BIG BANG - Magazine de Musiques Progressives

Chroniques

Cryptic Vision - Live At ROSFest

PISTES :

1. Introspective - Contemplation - Grand Design (14:36)
2. In A World (16:07)
3. Ascension (5:27)
4. Keyboard Solo (2:08)
5. Shock Value (4:09)
6. The Progledy (13:55)
7. In A World - Studio Demo (16:29)

FORMATION :

Todd Plant

(chant, guitare, claviers)

John Zahner

(claviers, chant)

Rick Duncan

(batterie)

Sam Conable

(basse, pédalier de basses, chant)

Tim Keese

(guitare, chant)

Steve Lamagna

(guitare [7])

CRYPTIC VISION

"2005 - Live At ROSFest"

États-Unis - 2006

Progrock Records - 72:55

 

 

Cryptic Vision est un groupe encore peu connu des mélomanes progressifs, auteur d'un seul album studio remarqué, Moments Of Clarity, en 2004 (voir le Big Bang n°54). Issu de l'association du producteur et multi instrumentiste Rick Duncan (ici en charge seulement de la batterie) et du chanteur Todd Plant (vocaliste entre autre du combo de hard FM Millenium, dont fit également partie Jorn Lande), Cryptic Vision s'est enrichi pour l'occasion d'un claviériste, John Zahner, devenu membre permanent, d'un bassiste, Sam Conable, et d'un guitariste, Timothy Keese.

Enregistré lors d'un concert donné le 1er mai 200S dans le cadre du Rites of Spring Festival, en Pennsylvanie, ce premier et copieux live fait évidemment la part belle au seul opus studio paru, avec cinq extraits : «Introspective», «Contemplation», «Grand Design» (assemblés sur une seule piste), «Ascension» et le rock «Shock Value», à la percutance plus immédiate.
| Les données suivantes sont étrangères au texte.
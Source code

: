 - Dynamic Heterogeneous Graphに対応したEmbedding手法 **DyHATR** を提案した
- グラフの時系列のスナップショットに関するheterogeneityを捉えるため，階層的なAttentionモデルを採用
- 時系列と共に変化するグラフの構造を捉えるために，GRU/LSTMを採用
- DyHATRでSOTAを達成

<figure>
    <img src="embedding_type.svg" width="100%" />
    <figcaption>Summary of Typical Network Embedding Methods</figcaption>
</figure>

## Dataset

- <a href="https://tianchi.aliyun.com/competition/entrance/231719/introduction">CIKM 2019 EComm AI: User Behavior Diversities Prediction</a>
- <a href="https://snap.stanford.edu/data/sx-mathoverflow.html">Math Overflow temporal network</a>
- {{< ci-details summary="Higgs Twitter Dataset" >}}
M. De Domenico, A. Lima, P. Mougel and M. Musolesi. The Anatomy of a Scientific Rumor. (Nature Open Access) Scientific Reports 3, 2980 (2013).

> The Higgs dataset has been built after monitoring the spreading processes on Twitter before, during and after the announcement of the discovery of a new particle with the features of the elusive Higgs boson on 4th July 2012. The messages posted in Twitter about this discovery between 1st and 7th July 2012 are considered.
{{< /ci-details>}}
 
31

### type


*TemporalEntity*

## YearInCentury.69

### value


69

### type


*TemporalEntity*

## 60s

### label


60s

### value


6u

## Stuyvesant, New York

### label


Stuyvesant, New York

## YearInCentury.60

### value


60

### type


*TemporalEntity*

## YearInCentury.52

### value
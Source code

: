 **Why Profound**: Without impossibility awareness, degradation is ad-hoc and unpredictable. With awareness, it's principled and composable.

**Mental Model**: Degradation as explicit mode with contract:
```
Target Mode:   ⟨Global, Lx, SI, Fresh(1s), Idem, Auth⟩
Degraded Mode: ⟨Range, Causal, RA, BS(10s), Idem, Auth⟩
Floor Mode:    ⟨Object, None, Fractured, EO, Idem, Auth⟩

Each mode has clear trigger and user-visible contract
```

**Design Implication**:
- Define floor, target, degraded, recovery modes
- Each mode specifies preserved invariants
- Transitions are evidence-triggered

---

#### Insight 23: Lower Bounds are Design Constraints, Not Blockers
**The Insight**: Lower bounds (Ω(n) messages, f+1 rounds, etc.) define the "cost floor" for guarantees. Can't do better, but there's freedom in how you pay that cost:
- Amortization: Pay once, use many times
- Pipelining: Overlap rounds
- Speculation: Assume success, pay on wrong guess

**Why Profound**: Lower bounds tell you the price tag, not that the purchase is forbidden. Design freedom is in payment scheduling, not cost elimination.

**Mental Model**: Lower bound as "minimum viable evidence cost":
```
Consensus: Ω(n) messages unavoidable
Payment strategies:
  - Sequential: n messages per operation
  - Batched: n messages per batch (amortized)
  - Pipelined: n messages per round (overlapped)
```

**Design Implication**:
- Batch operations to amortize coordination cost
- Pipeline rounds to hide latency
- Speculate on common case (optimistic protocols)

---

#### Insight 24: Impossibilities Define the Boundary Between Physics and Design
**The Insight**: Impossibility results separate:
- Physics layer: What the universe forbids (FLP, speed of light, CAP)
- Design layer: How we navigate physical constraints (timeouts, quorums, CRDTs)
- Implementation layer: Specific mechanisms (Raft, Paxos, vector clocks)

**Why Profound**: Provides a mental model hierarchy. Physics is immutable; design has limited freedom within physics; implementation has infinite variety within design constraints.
Pour les autres titres, on a droit à un court mais réussi solo de clavier (sons tour à tour inquiétants et pompeux à la Toshio Egawa, puis un piano très sensible), et à «The Progledy», un medley de treize minutes rendant hommage aux groupes de progressif que les musiciens affectionnent (leurs «prog fathers» dans le texte) en faisant se succéder des extraits de morceaux classiques : les débuts enchaînés jusqu'aux premiers chants de «The Water» de Spock's Beard, «Yours is no Disgrace» de Yes, «Song for America» de Kansas, «Erotomania» de Dream Theater, «Turn it on Again» de Genesis et «Karn Evil 9» de ELP, tout au moins son second mouvement, le plus abordable, d'ailleurs mal relié au précédent. Tout cela confirme clairement le bon niveau du nouveau claviériste du groupe.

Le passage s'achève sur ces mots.